>>>
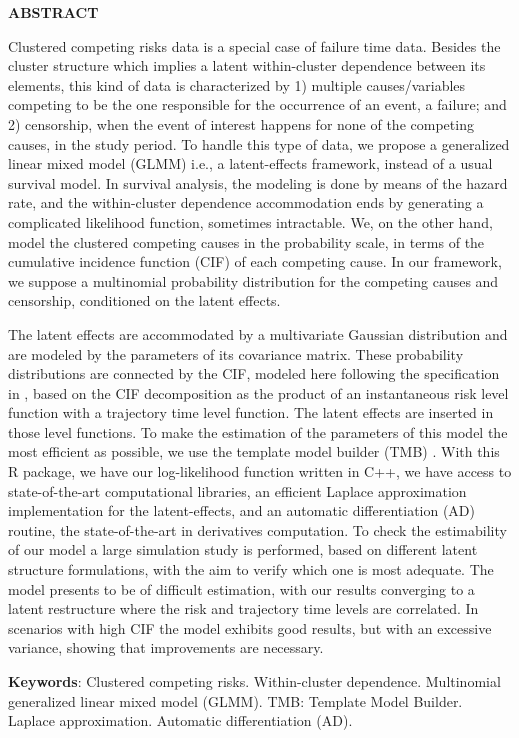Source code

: \documentclass[12pt, %
               openright, %
               oneside, %
               a4paper, %
               chapter=TITLE, %
               section=TITLE, %
               brazil,
               english %
]{abntex2}
\begin{document}
\begin{resumo}[]
  \vspace{-2cm}
  \begin{center}
    \bfseries{\large{\textsf{ABSTRACT}}}
  \end{center}
  \vspace{0.3cm}

  Clustered competing risks data is a special case of failure time
  data. Besides the cluster structure which implies a latent
  within-cluster dependence between its elements, this kind of data is
  characterized by 1) multiple causes/variables competing to be the one
  responsible for the occurrence of an event, a failure; and 2)
  censorship, when the event of interest happens for none of the
  competing causes, in the study period. To handle this type of data, we
  propose a generalized linear mixed model (GLMM) i.e., a latent-effects
  framework, instead of a usual survival model. In survival analysis,
  the modeling is done by means of the hazard rate, and the
  within-cluster dependence accommodation ends by generating a
  complicated likelihood function, sometimes intractable. We, on the
  other hand, model the clustered competing causes in the probability
  scale, in terms of the cumulative incidence function (CIF) of each
  competing cause. In our framework, we suppose a multinomial
  probability distribution for the competing causes and censorship,
  conditioned on the latent effects.

  The latent effects are accommodated by a multivariate Gaussian
  distribution and are modeled by the parameters of its covariance
  matrix. These probability distributions are connected by the CIF,
  modeled here following the specification in ,
  based on the CIF decomposition as the product of an instantaneous risk
  level function with a trajectory time level function. The latent
  effects are inserted in those level functions.  To make the estimation
  of the parameters of this model the most efficient as possible, we use
  the template model builder (TMB) \cite{TMB}. With this R \cite{R21}
  package, we have our log-likelihood function written in C++, we have
  access to state-of-the-art computational libraries, an efficient
  Laplace approximation implementation for the latent-effects, and an
  automatic differentiation (AD) routine, the state-of-the-art in
  derivatives computation. To check the estimability of our model a
  large simulation study is performed, based on different latent
  structure formulations, with the aim to verify which one is most
  adequate. The model presents to be of difficult estimation, with our
  results converging to a latent restructure where the risk and
  trajectory time levels are correlated. In scenarios with high CIF the
  model exhibits good results, but with an excessive variance, showing
  that improvements are necessary.
    
  \textbf{Keywords}: Clustered competing risks.
                     Within-cluster dependence.
                     Multinomial generalized linear mixed model (GLMM).
                     TMB: Template Model Builder.
                     Laplace approximation.
                     Automatic differentiation (AD).
\end{resumo}
\end{document}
<<<
__Required action__: Check every line of the entries above, and copy those that carry the string "effects".

__Written solution__:
  propose a generalized linear mixed model (GLMM) i.e., a latent-effects
  conditioned on the latent effects.
  The latent effects are accommodated by a multivariate Gaussian
  effects are inserted in those level functions.  To make the estimation
  Laplace approximation implementation for the latent-effects, and an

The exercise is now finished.